NOTES TO FINANCIAL STATEMENTS
(Unaudited)
September 30, 2000
1. SUMMARY OF SIGNIFICANT ACCOUNTING POLICIES:

DEFINITION OF SPECIAL TERMS:
Capitalized terms used in this report have the same meaning as those terms have
in the Partnership's Registration Statement filed with the Securities and
Exchange Commission on Form S-11. Definitions of these terms are contained in
Article III of the First Amended and Restated Agreement of Limited Partnership,
which is included in the Registration Statement and incorporated herein by
reference.

ACCOUNTING POLICIES:
The Partnership sold its remaining property during 1999. The Partnership is in
the process of resolving post closing matters related to the sold properties,
which includes reprorations, adjustments and expiration of representations and
warranties made to the purchaser of the final property. Upon completion of this
process, together with the resolution of the other pending matters, the
Partnership will make a liquidating distribution to Partners and dissolve.

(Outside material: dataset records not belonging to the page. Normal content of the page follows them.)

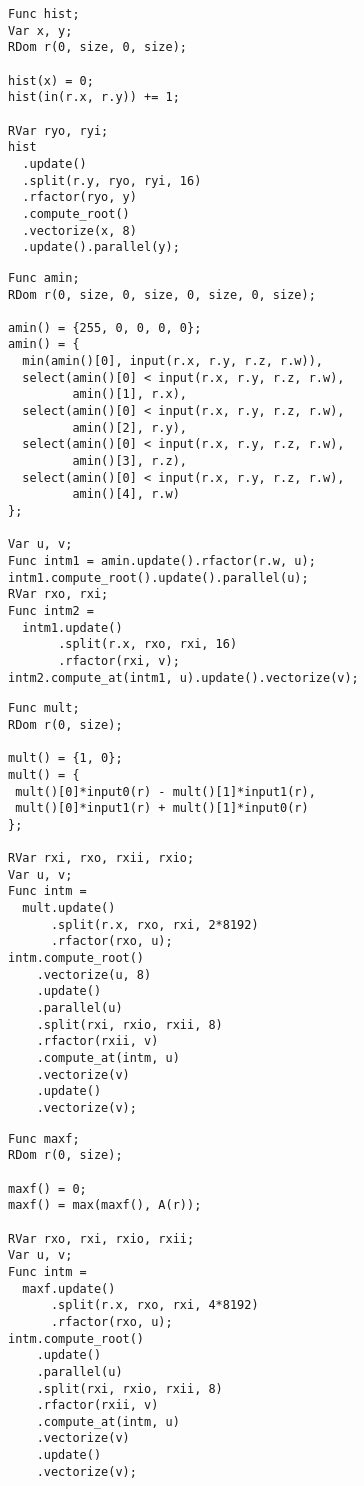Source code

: 
\begin{lstlisting}[caption={Benchmark code for histogram of a two-dimensional image.}, label={lst:benchmark_histogram}]
Func hist;
Var x, y;
RDom r(0, size, 0, size);

hist(x) = 0;
hist(in(r.x, r.y)) += 1;

RVar ryo, ryi;
hist
  .update()
  .split(r.y, ryo, ryi, 16)
  .rfactor(ryo, y)
  .compute_root()
  .vectorize(x, 8)
  .update().parallel(y);
\end{lstlisting}

\begin{lstlisting}[caption={Benchmark code for argmin over 4D array}, label={lst:benchmark_argmin}]
Func amin;
RDom r(0, size, 0, size, 0, size, 0, size);

amin() = {255, 0, 0, 0, 0};
amin() = {
  min(amin()[0], input(r.x, r.y, r.z, r.w)),
  select(amin()[0] < input(r.x, r.y, r.z, r.w),
         amin()[1], r.x),
  select(amin()[0] < input(r.x, r.y, r.z, r.w),
         amin()[2], r.y),
  select(amin()[0] < input(r.x, r.y, r.z, r.w),
         amin()[3], r.z),
  select(amin()[0] < input(r.x, r.y, r.z, r.w),
         amin()[4], r.w)
};

Var u, v;
Func intm1 = amin.update().rfactor(r.w, u);
intm1.compute_root().update().parallel(u);
RVar rxo, rxi;
Func intm2 =
  intm1.update()
       .split(r.x, rxo, rxi, 16)
       .rfactor(rxi, v);
intm2.compute_at(intm1, u).update().vectorize(v);
\end{lstlisting}

\begin{lstlisting}[caption={Benchmark code for complex product}, label={lst:benchmark_complex_multiply}]
Func mult;
RDom r(0, size);

mult() = {1, 0};
mult() = {
 mult()[0]*input0(r) - mult()[1]*input1(r),
 mult()[0]*input1(r) + mult()[1]*input0(r)
};

RVar rxi, rxo, rxii, rxio;
Var u, v;
Func intm =
  mult.update()
      .split(r.x, rxo, rxi, 2*8192)
      .rfactor(rxo, u);
intm.compute_root()
    .vectorize(u, 8)
    .update()
    .parallel(u)
    .split(rxi, rxio, rxii, 8)
    .rfactor(rxii, v)
    .compute_at(intm, u)
    .vectorize(v)
    .update()
    .vectorize(v);
\end{lstlisting}

\begin{lstlisting}[caption={Benchmark code for finding the maximum value over 1D array}, label={lst:benchmark_max}]
Func maxf;
RDom r(0, size);

maxf() = 0;
maxf() = max(maxf(), A(r));

RVar rxo, rxi, rxio, rxii;
Var u, v;
Func intm =
  maxf.update()
      .split(r.x, rxo, rxi, 4*8192)
      .rfactor(rxo, u);
intm.compute_root()
    .update()
    .parallel(u)
    .split(rxi, rxio, rxii, 8)
    .rfactor(rxii, v)
    .compute_at(intm, u)
    .vectorize(v)
    .update()
    .vectorize(v);
\end{lstlisting}

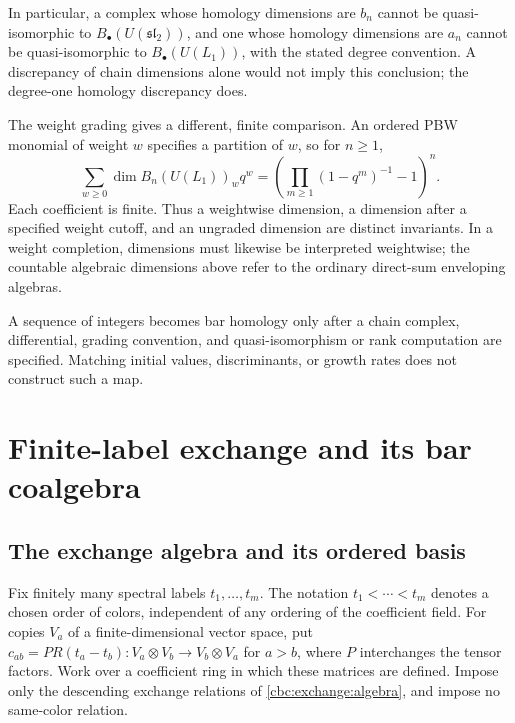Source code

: In particular, a complex whose homology dimensions are $b_n$ cannot be
quasi-isomorphic to $B_\bullet(U(\mathfrak{sl}_2))$, and one whose homology
dimensions are $a_n$ cannot be quasi-isomorphic to $B_\bullet(U(L_1))$,
with the stated degree convention.  A discrepancy of chain dimensions
alone would not imply this conclusion; the degree-one homology discrepancy
does.

The weight grading gives a different, finite comparison.  An ordered PBW
monomial of weight $w$ specifies a partition of $w$, so for $n\ge1$,
\[
 \sum_{w\ge0}\dim B_n(U(L_1))_w q^w
 =\left(\prod_{m\ge1}(1-q^m)^{-1}-1\right)^n.
\]
Each coefficient is finite.  Thus a weightwise dimension, a dimension
after a specified weight cutoff, and an ungraded dimension are distinct
invariants.  In a weight completion, dimensions must likewise be interpreted
weightwise; the countable algebraic dimensions above refer to the ordinary
direct-sum enveloping algebras.

\begin{nogobox}[title={No-go theorem 15: a scalar sequence is not homology data}]
A sequence of integers becomes bar homology only after a chain complex, differential, grading convention, and quasi-isomorphism or rank computation are specified.  Matching initial values, discriminants, or growth rates does not construct such a map.
\end{nogobox}

\chapter{Finite-label exchange and its bar coalgebra}\label{chap:zf}

\section{The exchange algebra and its ordered basis}
Fix finitely many spectral labels $t_1,\ldots,t_m$.
The notation $t_1<\cdots<t_m$ denotes a chosen order of colors,
independent of any ordering of the coefficient field.  For copies $V_a$ of a finite-dimensional vector space,
put $c_{ab}=P R(t_a-t_b):V_a\otimes V_b\to V_b\otimes V_a$ for $a>b$,
where $P$ interchanges the tensor factors.  Work over a coefficient ring
in which these matrices are defined.  Impose only the descending exchange
relations of \eqref{cbc:exchange:algebra}, and impose no same-color relation.

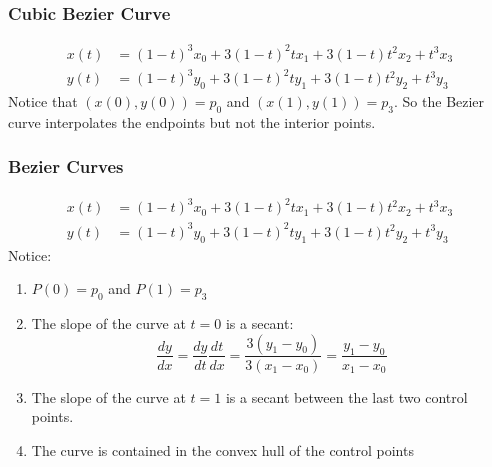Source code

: \documentclass[10pt]{beamer}
\begin{document}
\begin{frame}
\frametitle{Cubic Bezier Curve}
\begin{align*}
  x(t) & = (1-t)^3 x_0 + 3(1-t)^2 t x_1 + 3(1-t)t^2 x_2 + t^3 x_3\\
  y(t) & = (1-t)^3 y_0 + 3(1-t)^2 t y_1 + 3(1-t)t^2 y_2 + t^3 y_3
\end{align*}
Notice that $(x(0),y(0))=p_0$ and $(x(1),y(1))=p_3$.  So the Bezier
curve interpolates the endpoints but not the interior points.
\bigskip

\begin{center}
\end{center}

\end{frame}
\begin{frame}
\frametitle{Bezier Curves}
\begin{align*}
  x(t) & = (1-t)^3 x_0 + 3(1-t)^2 t x_1 + 3(1-t)t^2 x_2 + t^3 x_3\\
  y(t) & = (1-t)^3 y_0 + 3(1-t)^2 t y_1 + 3(1-t)t^2 y_2 + t^3 y_3
\end{align*}
Notice:
\begin{enumerate}
  \item $P(0)=p_0$ and $P(1)=p_3$
  \item The slope of the curve at $t=0$ is a secant:
\begin{equation*}
  \frac{dy}{dx} = \frac{dy}{dt}\frac{dt}{dx} = \frac{3(y_1-y_0)}{3(x_1-x_0)}
  = \frac{y_1-y_0}{x_1-x_0}
\end{equation*}
  \item The slope of the curve at $t=1$ is a secant between the last two
control points.
  \item The curve is contained in the convex hull of the control points
\end{enumerate}
\end{frame}
\end{document}

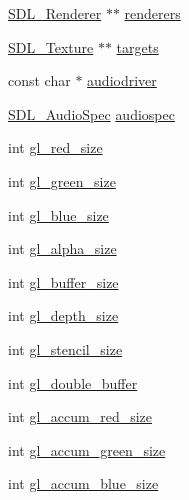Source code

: \begin{DoxyCompactItemize}
\item 
\mbox{\hyperlink{_s_d_l__render_8h_aaf0bf7d020754fc614fe06552ea4d5d4}{S\+D\+L\+\_\+\+Renderer}} $\ast$$\ast$ \mbox{\hyperlink{struct_s_d_l_test___common_state_aeb35b7f12f63256c92a9813e682043c1}{renderers}}
\item 
\mbox{\hyperlink{_s_d_l__render_8h_a17850d7f1f5de457727cb3cf66b3a7f5}{S\+D\+L\+\_\+\+Texture}} $\ast$$\ast$ \mbox{\hyperlink{struct_s_d_l_test___common_state_a3fcf7d8f0f8d2f2351a75b5966cf9fe4}{targets}}
\item 
const char $\ast$ \mbox{\hyperlink{struct_s_d_l_test___common_state_ae51671cdec7979ca844f19b650b75300}{audiodriver}}
\item 
\mbox{\hyperlink{struct_s_d_l___audio_spec}{S\+D\+L\+\_\+\+Audio\+Spec}} \mbox{\hyperlink{struct_s_d_l_test___common_state_a2f73162e6bfe149141192fa49717d805}{audiospec}}
\item 
int \mbox{\hyperlink{struct_s_d_l_test___common_state_a33772305944410d726908efb5e0663ce}{gl\+\_\+red\+\_\+size}}
\item 
int \mbox{\hyperlink{struct_s_d_l_test___common_state_a716c97e5b80ee96018b014afec2d19ff}{gl\+\_\+green\+\_\+size}}
\item 
int \mbox{\hyperlink{struct_s_d_l_test___common_state_aff43a763af98b8eb651c41ec931e5d93}{gl\+\_\+blue\+\_\+size}}
\item 
int \mbox{\hyperlink{struct_s_d_l_test___common_state_a2b6e86fd695d84f12db148dcf3b2fcb5}{gl\+\_\+alpha\+\_\+size}}
\item 
int \mbox{\hyperlink{struct_s_d_l_test___common_state_a7e7ea32a3ba51db836b3aa7f31163921}{gl\+\_\+buffer\+\_\+size}}
\item 
int \mbox{\hyperlink{struct_s_d_l_test___common_state_a9a16800e0ec09d4b9b55e9e6bb973abc}{gl\+\_\+depth\+\_\+size}}
\item 
int \mbox{\hyperlink{struct_s_d_l_test___common_state_af27830ef5d5ed9cc8e90088a69f4d78f}{gl\+\_\+stencil\+\_\+size}}
\item 
int \mbox{\hyperlink{struct_s_d_l_test___common_state_a74c88cb0dcd1e968db763152e0b1e068}{gl\+\_\+double\+\_\+buffer}}
\item 
int \mbox{\hyperlink{struct_s_d_l_test___common_state_ae9d55cebbc3f4e486f4f77a35de4e4dd}{gl\+\_\+accum\+\_\+red\+\_\+size}}
\item 
int \mbox{\hyperlink{struct_s_d_l_test___common_state_a4c20729a710f51ed67bdd1910da1a16b}{gl\+\_\+accum\+\_\+green\+\_\+size}}
\item 
int \mbox{\hyperlink{struct_s_d_l_test___common_state_a3d23ac90e722af5098e7869a7302c119}{gl\+\_\+accum\+\_\+blue\+\_\+size}}

\end{DoxyCompactItemize}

The financial statements have been prepared in accordance with accounting
principles generally accepted in the United States ("GAAP"). The Partnership
utilizes the accrual method of accounting. Under this method, revenues are
recorded when earned and expenses are recorded when incurred.

Preparation of the Partnership's financial statements in conformity with GAAP
requires management to make estimates and assumptions that affect the reported
amounts of assets and liabilities and disclosure of contingent assets and
liabilities at the date of the financial statements and the reported amounts of
revenues and expenses during the reporting period. Actual results could differ
from those estimates.

The financial information included in these financial statements is unaudited;
however, in management's opinion, all adjustments (consisting of only normal,
recurring accruals) necessary for a fair presentation of the results of
operations for the periods included have been made. Results of operations for
the quarter and nine months ended September 30, 2000 are not necessarily
indicative of the operating results for the year ending December 31, 2000.

The Partnership has one reportable segment as the Partnership is in the
disposition phase of its life cycle, wherein it is seeking to resolve post-
closing matters related to the properties sold by the Partnership.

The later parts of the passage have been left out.